As a City Council member, I would be a leader who unifies rather than divides — a leader who listens, shows up and respects every resident, including those who disagree with me. How we handle disagreement reflects our character. My commitment is to respond with facts, integrity and an inclusive mindset.
As such, I participated in the choreographed Oct. 9 candidate forum sponsored by Prairie Village United. How disappointing that the event avoided questions truly relevant to voters. The discussion focused instead on zoning topics the council formally ended or deprioritized more than a year ago. The forum did not address the petition effort to abandon Prairie Village’s form of government, which will also be before the voters on Nov. 4.
The PVU goal to abandon the Prairie Village government model stands in stark contrast to the headline for then-candidate Sharp. Her Kansas City Star guest commentary from November 2023, under the headline “Elect City Council to keep Prairie Village as the gem it is,” extolled the city’s mature trees, friendly people and neighborhood shops.
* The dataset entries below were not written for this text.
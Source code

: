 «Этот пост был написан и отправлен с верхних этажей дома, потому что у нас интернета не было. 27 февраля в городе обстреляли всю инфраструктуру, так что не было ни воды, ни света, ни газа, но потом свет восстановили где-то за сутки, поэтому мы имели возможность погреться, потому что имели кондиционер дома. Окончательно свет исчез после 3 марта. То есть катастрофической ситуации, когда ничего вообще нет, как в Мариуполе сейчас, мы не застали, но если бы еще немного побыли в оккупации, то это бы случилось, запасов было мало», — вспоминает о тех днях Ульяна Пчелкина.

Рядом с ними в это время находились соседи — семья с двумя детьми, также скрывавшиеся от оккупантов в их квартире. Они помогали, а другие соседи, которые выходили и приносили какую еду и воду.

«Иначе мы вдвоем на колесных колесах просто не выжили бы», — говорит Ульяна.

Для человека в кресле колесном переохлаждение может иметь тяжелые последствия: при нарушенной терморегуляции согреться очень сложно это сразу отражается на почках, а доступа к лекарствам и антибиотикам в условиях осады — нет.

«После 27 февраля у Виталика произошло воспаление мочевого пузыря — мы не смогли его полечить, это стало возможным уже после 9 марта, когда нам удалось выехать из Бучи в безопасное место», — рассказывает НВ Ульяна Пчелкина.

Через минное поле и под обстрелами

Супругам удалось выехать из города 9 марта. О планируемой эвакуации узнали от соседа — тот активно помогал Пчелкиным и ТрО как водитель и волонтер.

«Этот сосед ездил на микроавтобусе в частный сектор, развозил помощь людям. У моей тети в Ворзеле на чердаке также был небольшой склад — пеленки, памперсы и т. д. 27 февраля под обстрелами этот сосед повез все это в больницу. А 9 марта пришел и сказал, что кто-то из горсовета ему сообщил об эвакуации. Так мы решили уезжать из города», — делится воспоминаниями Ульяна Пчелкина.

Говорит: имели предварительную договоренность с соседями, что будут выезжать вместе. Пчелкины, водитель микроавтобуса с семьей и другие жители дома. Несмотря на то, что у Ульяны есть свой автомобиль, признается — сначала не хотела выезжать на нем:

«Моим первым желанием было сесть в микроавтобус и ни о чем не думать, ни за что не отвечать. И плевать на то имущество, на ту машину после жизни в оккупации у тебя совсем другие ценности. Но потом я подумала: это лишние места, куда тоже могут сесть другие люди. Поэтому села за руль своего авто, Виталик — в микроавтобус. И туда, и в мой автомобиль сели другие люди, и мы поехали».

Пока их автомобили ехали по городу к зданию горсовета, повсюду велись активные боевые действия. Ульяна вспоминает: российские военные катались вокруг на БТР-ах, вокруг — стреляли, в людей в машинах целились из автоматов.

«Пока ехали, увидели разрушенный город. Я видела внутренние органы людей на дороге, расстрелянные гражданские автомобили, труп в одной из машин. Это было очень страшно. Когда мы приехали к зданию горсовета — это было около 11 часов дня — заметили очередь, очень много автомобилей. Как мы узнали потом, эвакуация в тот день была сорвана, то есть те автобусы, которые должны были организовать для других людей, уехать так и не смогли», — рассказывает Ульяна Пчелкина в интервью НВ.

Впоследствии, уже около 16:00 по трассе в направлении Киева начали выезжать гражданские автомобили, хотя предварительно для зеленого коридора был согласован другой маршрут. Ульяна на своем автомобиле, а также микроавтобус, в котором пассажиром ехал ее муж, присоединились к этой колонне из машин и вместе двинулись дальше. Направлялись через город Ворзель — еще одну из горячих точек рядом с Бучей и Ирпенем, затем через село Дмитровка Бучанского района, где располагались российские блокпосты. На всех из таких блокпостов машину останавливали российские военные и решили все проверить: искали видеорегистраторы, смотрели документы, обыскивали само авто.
A yes vote would bring instability unless and until a new form of government is adopted. The Kansas City Star endorsed a no vote, stating “Prairie Village should not and cannot abandon its form of government just to get rid of the duly-elected mayor, or strip him of his power. That is foolish and undemocratic.”
Prairie Village United cannot have it both ways. After three petitions for ballot questions and nine mayoral recall petitions all failed spectacularly, PVU and Sharp are now asking voters to “trust the process.” Taken together, the 2023 and 2025 PVU campaigns smell like a hostile corporate takeover.
The process that has served Prairie Village well has always relied on engaged residents solving problems through participation, not litigation. Prairie Village deserves stable and trustworthy leadership — leaders who respect constituents’ voices while focusing on long-term community needs such as infrastructure, parks and public safety.
Americans are all too familiar with the now-common ploy of attempting to subvert democracy by way of a judicial end-run around election results they don’t like.
And on Nov, 4, you have a choice whether you want to allow that type of politics to come home to roost in Prairie Village.
I say no.
Shelby Bartelt is a Prairie Village resident and City Council candidate from Ward 3.